Editorials

Why can’t we stay?

By the

April 11, 2002


Dr. Martin Luther King, Jr. once said that “Injustice anywhere is a threat to justice everywhere.” Although the good doctor was most certainly not referring to Georgetown students right to live in high-priced community housing, the point still stands.

The West Cloisters Homeowner’s Association voted Wednesday on a measure to prohibit more than three unrelated individuals from living in a Cloisters residence. Although the association didn’t reach a final decision, it did pass the measure onto a special committee, which will decide the matter by June 25. If passed, students who want to live in the Cloisters, a private housing community north of campus, would be prohibited from doing so. And though only a small number of Georgetown students actually live in this high-end area, it is a shame that the homeowner’s association has decided to discriminate against students’ rights.

Jim Kinsella, the association’s president, maintains that the new measure was not created to keep students out of the community.
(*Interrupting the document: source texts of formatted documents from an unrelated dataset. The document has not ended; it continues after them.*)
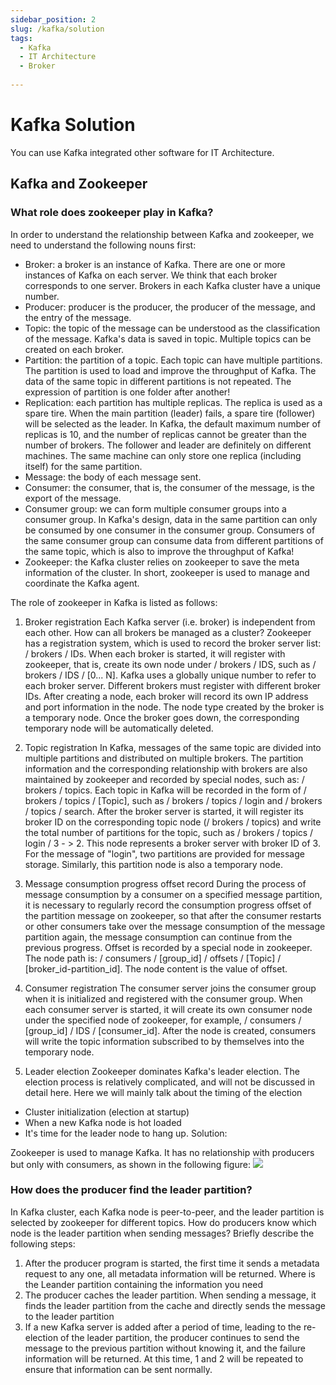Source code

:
 ```yaml
---
sidebar_position: 2
slug: /kafka/solution
tags:
  - Kafka
  - IT Architecture
  - Broker
  
---
```


# Kafka Solution
  
You can use Kafka integrated other software for IT Architecture.


## Kafka and Zookeeper

### What role does zookeeper play in Kafka?
In order to understand the relationship between Kafka and zookeeper, we need to understand the following nouns first:

- Broker: a broker is an instance of Kafka. There are one or more instances of Kafka on each server. We think that each broker corresponds to one server. Brokers in each Kafka cluster have a unique number.
- Producer: producer is the producer, the producer of the message, and the entry of the message.
- Topic: the topic of the message can be understood as the classification of the message. Kafka's data is saved in topic. Multiple topics can be created on each broker.
- Partition: the partition of a topic. Each topic can have multiple partitions. The partition is used to load and improve the throughput of Kafka. The data of the same topic in different partitions is not repeated. The expression of partition is one folder after another!
- Replication: each partition has multiple replicas. The replica is used as a spare tire. When the main partition (leader) fails, a spare tire (follower) will be selected as the leader. In Kafka, the default maximum number of replicas is 10, and the number of replicas cannot be greater than the number of brokers. The follower and leader are definitely on different machines. The same machine can only store one replica (including itself) for the same partition.
- Message: the body of each message sent.
- Consumer: the consumer, that is, the consumer of the message, is the export of the message.
- Consumer group: we can form multiple consumer groups into a consumer group. In Kafka's design, data in the same partition can only be consumed by one consumer in the consumer group. Consumers of the same consumer group can consume data from different partitions of the same topic, which is also to improve the throughput of Kafka!
- Zookeeper: the Kafka cluster relies on zookeeper to save the meta information of the cluster. In short, zookeeper is used to manage and coordinate the Kafka agent.

The role of zookeeper in Kafka is listed as follows:

1. Broker registration
Each Kafka server (i.e. broker) is independent from each other. How can all brokers be managed as a cluster? Zookeeper has a registration system, which is used to record the broker server list: / brokers / IDs. When each broker is started, it will register with zookeeper, that is, create its own node under / brokers / IDS, such as / brokers / IDS / [0... N]. Kafka uses a globally unique number to refer to each broker server. Different brokers must register with different broker IDs. After creating a node, each broker will record its own IP address and port information in the node. The node type created by the broker is a temporary node. Once the broker goes down, the corresponding temporary node will be automatically deleted.

2. Topic registration
In Kafka, messages of the same topic are divided into multiple partitions and distributed on multiple brokers. The partition information and the corresponding relationship with brokers are also maintained by zookeeper and recorded by special nodes, such as: / brokers / topics.
Each topic in Kafka will be recorded in the form of / brokers / topics / [Topic], such as / brokers / topics / login and / brokers / topics / search. After the broker server is started, it will register its broker ID on the corresponding topic node (/ brokers / topics) and write the total number of partitions for the topic, such as / brokers / topics / login / 3 - > 2. This node represents a broker server with broker ID of 3. For the message of "login", two partitions are provided for message storage. Similarly, this partition node is also a temporary node.

3. Message consumption progress offset record
During the process of message consumption by a consumer on a specified message partition, it is necessary to regularly record the consumption progress offset of the partition message on zookeeper, so that after the consumer restarts or other consumers take over the message consumption of the message partition again, the message consumption can continue from the previous progress. Offset is recorded by a special node in zookeeper. The node path is: / consumers / [group_id] / offsets / [Topic] / [broker_id-partition_id]. The node content is the value of offset.

4. Consumer registration
The consumer server joins the consumer group when it is initialized and registered with the consumer group. When each consumer server is started, it will create its own consumer node under the specified node of zookeeper, for example, / consumers / [group_id] / IDS / [consumer_id]. After the node is created, consumers will write the topic information subscribed to by themselves into the temporary node.

5. Leader election
Zookeeper dominates Kafka's leader election. The election process is relatively complicated, and will not be discussed in detail here. Here we will mainly talk about the timing of the election
- Cluster initialization (election at startup)
- When a new Kafka node is hot loaded
- It's time for the leader node to hang up. Solution:

Zookeeper is used to manage Kafka. It has no relationship with producers but only with consumers, as shown in the following figure:
 ![](https://libs.websoft9.com/Websoft9/DocsPicture/zh/kafka/kafka-relation-websoft9.png)

### How does the producer find the leader partition?

In Kafka cluster, each Kafka node is peer-to-peer, and the leader partition is selected by zookeeper for different topics. How do producers know which node is the leader partition when sending messages? Briefly describe the following steps:

1. After the producer program is started, the first time it sends a metadata request to any one, all metadata information will be returned. Where is the Leander partition containing the information you need
2. The producer caches the leader partition. When sending a message, it finds the leader partition from the cache and directly sends the message to the leader partition
3. If a new Kafka server is added after a period of time, leading to the re-election of the leader partition, the producer continues to send the message to the previous partition without knowing it, and the failure information will be returned. At this time, 1 and 2 will be repeated to ensure that information can be sent normally.



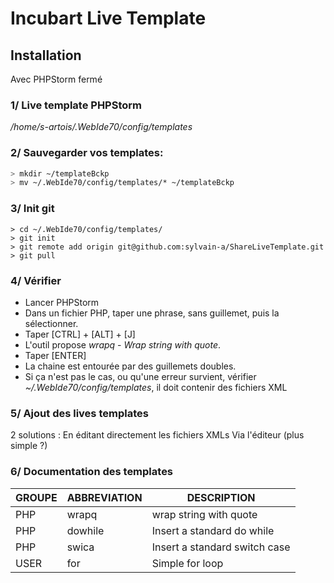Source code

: # Incubart Live Template

## Installation

Avec PHPStorm fermé

### 1/ Live template PHPStorm
*/home/s-artois/.WebIde70/config/templates*


### 2/ Sauvegarder vos templates:
```bash
> mkdir ~/templateBckp
> mv ~/.WebIde70/config/templates/* ~/templateBckp
```


### 3/ Init git
```shell
> cd ~/.WebIde70/config/templates/
> git init
> git remote add origin git@github.com:sylvain-a/ShareLiveTemplate.git
> git pull
```


### 4/ Vérifier
* Lancer PHPStorm
* Dans un fichier PHP, taper une phrase, sans guillemet, puis la sélectionner.
* Taper [CTRL] + [ALT] + [J]
* L'outil propose *wrapq* - *Wrap string with quote*.
* Taper [ENTER]
* La chaine est entourée par des guillemets doubles.
* Si ça n'est pas le cas, ou qu'une erreur survient, vérifier *~/.WebIde70/config/templates*, il doit contenir des fichiers XML

### 5/ Ajout des lives templates

2 solutions :
En éditant directement les fichiers XMLs
Via l'éditeur (plus simple ?)

### 6/ Documentation des templates
  
  
GROUPE | ABBREVIATION | DESCRIPTION
--- | --- | ---
PHP | wrapq | wrap string with quote
PHP | dowhile | Insert a standard do while
PHP | swica | Insert a standard switch case
USER | for | Simple for loop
Instead, he explains that it will be easier for families to obtain mortgages on houses surrounded by homeowner-occupied houses, not seasonal non-homeowner occupants.

But Kinsella’s claim raises two questions. First, housing in the Cloisters costs between $760,000 and $1.1 million. Families who want to purchase this type of expensive housing will most likely not have a problem obtaining a mortgage. If they do, they probably shouldn’t be attempting to buy a million-dollar house in the first place.

Second, if the primary reason for the measure is to ensure that seasonal non-homeowner residents live the community, why not simply do just that? The amendment also caps the permissible amount of leased properties at 25 percent, so prohibiting unrelated individuals from buying housing seems like an unnecessary measure which discriminates against a a group of people?namely, students.

This issue comes at a time when students’ rights to live in the Georgetown neighborhood are already being challenged. Even if this new measure will only affect students wealthy enough to live in the high-priced Cloisters, it is one more unnecessary, illogical measure targeted against students. And the special committee should strike it down.